MATERIAL FOR THIS EXERCISE
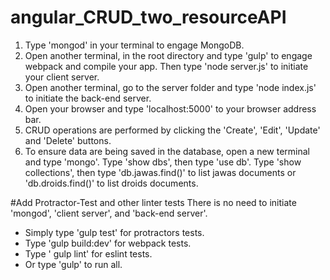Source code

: # angular_CRUD_two_resourceAPI

1. Type 'mongod' in your terminal to engage MongoDB.
2. Open another terminal, in the root directory and type 'gulp' to engage webpack and compile your app.  Then type 'node server.js' to initiate your client server.
3. Open another terminal, go to the server folder and type 'node index.js' to initiate the back-end server.
4. Open your browser and type 'localhost:5000' to your browser address bar.
5. CRUD operations are performed by clicking the 'Create', 'Edit', 'Update' and 'Delete' buttons.
6. To ensure data are being saved in the database, open a new terminal and type 'mongo'.  Type 'show dbs', then type 'use db'. Type 'show collections', then type 'db.jawas.find()' to list jawas documents or 'db.droids.find()' to list droids documents.

#Add Protractor-Test and other linter tests
There is no need to initiate 'mongod', 'client server', and 'back-end server'.
- Simply type 'gulp test' for protractors tests.
- Type 'gulp build:dev' for webpack tests.
- Type ' gulp lint' for eslint tests.
- Or type 'gulp' to run all.
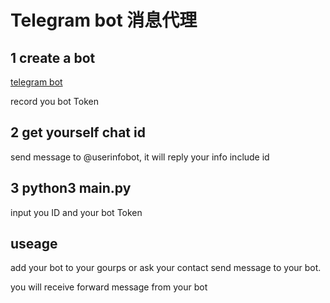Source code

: # Telegram bot 消息代理

## 1 create a bot

[telegram bot](https://core.telegram.org/bots)

record you bot Token
## 2 get yourself chat id

send message to @userinfobot, it will reply your info include id
## 3 python3 main.py

input you ID and your bot Token

## useage

add your bot to your gourps or ask your contact send message to your bot.

you will receive forward message from your bot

TASK ITEM
Gather up, from the records above, each line where the word "client" appears.

PROBLEM SOLUTION
2. Open another terminal, in the root directory and type 'gulp' to engage webpack and compile your app.  Then type 'node server.js' to initiate your client server.
There is no need to initiate 'mongod', 'client server', and 'back-end server'.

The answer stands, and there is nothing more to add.